Henry VIII first acquired the area now known as Hyde Park in 1536, and if it wasn't for him, Hyde Park as we know it wouldn't exist today. Henry VIII was the first member of the royal family to take interest in the area, and he was often spotted hunting for deer with members of his court during his reign. As a matter of fact, Henry VIII loved the area so much, he eventually built a fence around it so visitors wouldn't be allowed to enter the area, and created drinking ponds for the deer. He also used the park to organize royal hunts and entertain various ambassadors and dignitaries as well.
It wasn't until James I came into power when visitors were finally allowed “limited access” to the area, and in 1637 Charles I eventually opened the park to the general public (although the park was still kept private for some occasions up until 1949).
Hyde Park Highlights
Hyde Park remains to be one of the most popular outdoor attractions in London, and with so many festivals, events, exhibits and concerts being held in Hyde Park throughout the year, it’s easy to see why. The park also boasts more than 360 acres of land and contains attractions, gardens, monuments, memorials and even palaces.
At the north-eastern section of the park, visitors will see important attractions like the Marble Arch, the Animals in War monument and Speaker's Corner - the most famous location in the world for free speech which has been used by the likes of Winston Churchill, Karl Marx and George Orwell.
At the north-western section of Hyde Park lies the Diana Memorial Playground, Kensington Palace, the Kensington Gardens and the Queen Victoria and King William III statues.
Attractions located in the south-western corner include The Albert Memorial (which is a stone's throw away from the Royal Albert Hall), the Princess Diana Memorial Fountain (where visitors are free to paddle their feet in the water), and the Serpentine Gallery.
Attractions located in the south-eastern section of the park include the Hyde Park Bandstand (also the oldest bandstand in Britain), Achilles Statue, and the Holocaust Memorial Gardens. If you have some time, try and venture south of South Carriage Drive to see One Hyde Park House – one of the most expensive apartment blocks in the world; (one flat was recently sold for as much as £140 million!)
The center of Hyde Park boasts a 40-acre lake (The Serpentine) which shouldn't be missed by any visitor. At the northern-tip of the lake are the stunning Italian Gardens with the ever-popular Pan statue just south of them.
There is also a seven-mile long Diana Princess of Wales Memorial Walk which leads visitors to all the famous buildings and locations associated with Princess Diana during her lifetime. To take part in the walk, simply follow the plaques which are located on the ground throughout Hyde Park.
If you happen to be visiting Hyde Park during the winter, the park is transformed into the highly-popular Winter Wonderland attraction, which boasts Bavarian-style food stalls, a massive skating rink, roller coasters, and much more.
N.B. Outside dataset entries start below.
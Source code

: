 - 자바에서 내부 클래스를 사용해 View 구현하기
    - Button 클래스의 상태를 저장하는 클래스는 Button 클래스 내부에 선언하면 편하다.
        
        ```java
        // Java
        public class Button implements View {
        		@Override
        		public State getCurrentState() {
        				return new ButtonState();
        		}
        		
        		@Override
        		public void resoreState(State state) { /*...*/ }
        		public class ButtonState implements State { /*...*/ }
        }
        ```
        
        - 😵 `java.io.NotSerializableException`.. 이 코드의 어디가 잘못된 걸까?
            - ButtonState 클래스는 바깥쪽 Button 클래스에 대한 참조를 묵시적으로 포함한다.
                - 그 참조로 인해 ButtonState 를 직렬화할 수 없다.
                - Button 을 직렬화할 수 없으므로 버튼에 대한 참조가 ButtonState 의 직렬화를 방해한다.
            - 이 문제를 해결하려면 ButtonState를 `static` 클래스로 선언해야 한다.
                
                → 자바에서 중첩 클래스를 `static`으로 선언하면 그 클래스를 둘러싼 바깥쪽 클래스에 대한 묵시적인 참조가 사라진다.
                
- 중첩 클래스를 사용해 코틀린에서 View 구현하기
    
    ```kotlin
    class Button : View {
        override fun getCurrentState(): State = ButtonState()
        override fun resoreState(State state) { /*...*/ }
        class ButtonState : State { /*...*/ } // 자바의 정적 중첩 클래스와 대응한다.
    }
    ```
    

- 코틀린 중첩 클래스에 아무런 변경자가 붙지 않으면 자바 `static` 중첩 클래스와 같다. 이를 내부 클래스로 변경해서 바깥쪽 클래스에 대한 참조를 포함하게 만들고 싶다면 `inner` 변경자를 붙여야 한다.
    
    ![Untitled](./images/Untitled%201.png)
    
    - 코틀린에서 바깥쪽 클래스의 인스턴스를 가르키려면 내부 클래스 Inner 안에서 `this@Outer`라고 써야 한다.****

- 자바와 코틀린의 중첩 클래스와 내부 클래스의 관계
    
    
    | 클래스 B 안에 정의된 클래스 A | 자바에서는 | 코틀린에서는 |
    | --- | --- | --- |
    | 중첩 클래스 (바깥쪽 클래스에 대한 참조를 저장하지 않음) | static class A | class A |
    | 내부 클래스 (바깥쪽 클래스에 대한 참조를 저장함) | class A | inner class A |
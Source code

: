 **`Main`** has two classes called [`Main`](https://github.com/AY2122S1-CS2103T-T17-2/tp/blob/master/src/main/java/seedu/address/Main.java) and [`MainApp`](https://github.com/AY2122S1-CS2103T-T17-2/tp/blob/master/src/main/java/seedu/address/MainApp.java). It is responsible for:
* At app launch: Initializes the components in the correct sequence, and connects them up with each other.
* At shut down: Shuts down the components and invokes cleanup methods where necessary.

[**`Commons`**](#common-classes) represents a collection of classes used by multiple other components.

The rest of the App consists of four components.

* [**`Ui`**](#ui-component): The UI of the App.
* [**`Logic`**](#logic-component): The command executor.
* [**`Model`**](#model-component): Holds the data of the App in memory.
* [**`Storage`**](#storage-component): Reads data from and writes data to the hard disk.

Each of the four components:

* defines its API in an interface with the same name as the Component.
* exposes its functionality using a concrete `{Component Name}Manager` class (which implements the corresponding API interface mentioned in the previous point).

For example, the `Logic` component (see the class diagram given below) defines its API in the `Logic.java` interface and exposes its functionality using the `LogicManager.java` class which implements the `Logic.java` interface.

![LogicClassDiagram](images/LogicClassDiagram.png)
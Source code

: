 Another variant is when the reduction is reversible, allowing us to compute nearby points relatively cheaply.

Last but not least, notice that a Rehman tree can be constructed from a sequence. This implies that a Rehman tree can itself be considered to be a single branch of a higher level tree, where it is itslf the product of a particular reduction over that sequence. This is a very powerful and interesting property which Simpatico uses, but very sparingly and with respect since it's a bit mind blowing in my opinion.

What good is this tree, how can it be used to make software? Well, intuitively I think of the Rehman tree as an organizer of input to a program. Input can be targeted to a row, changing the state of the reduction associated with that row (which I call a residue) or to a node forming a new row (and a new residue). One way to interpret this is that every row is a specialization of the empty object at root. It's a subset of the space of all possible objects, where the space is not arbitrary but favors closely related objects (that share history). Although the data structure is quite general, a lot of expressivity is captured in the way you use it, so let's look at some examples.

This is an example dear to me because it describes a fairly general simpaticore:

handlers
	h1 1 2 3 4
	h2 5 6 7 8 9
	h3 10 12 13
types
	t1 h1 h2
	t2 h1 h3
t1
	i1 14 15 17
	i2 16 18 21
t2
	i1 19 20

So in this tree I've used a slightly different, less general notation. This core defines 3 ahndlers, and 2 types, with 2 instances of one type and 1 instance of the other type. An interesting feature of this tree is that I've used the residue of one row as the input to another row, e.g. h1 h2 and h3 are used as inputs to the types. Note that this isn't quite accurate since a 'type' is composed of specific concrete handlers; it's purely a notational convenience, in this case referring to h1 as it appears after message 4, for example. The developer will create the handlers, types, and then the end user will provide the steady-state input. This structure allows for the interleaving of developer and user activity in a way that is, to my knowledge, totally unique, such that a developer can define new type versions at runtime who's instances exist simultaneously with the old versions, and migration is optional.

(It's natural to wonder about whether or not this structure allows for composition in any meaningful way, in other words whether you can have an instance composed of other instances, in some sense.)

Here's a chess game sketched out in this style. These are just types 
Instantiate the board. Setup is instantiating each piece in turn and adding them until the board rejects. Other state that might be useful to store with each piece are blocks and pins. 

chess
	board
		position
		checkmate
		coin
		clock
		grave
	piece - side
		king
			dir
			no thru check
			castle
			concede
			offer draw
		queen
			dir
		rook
- Make sure you check Hyde Park's official website beforehand in case there are any scheduled events or celebrations during your visit to London.
- Keep an eye out for celebrities like Naomi Campbell when walking by One Hyde Park.
- If you want to swim in The Serpentine pool, there are cheaper admission costs if you arrive after 4 p.m.
- Keep an eye out for the royal guards and horses who might be randomly marching in the park during your visit.
- Take some nuts with you so you can feed the friendly squirrels living in the park!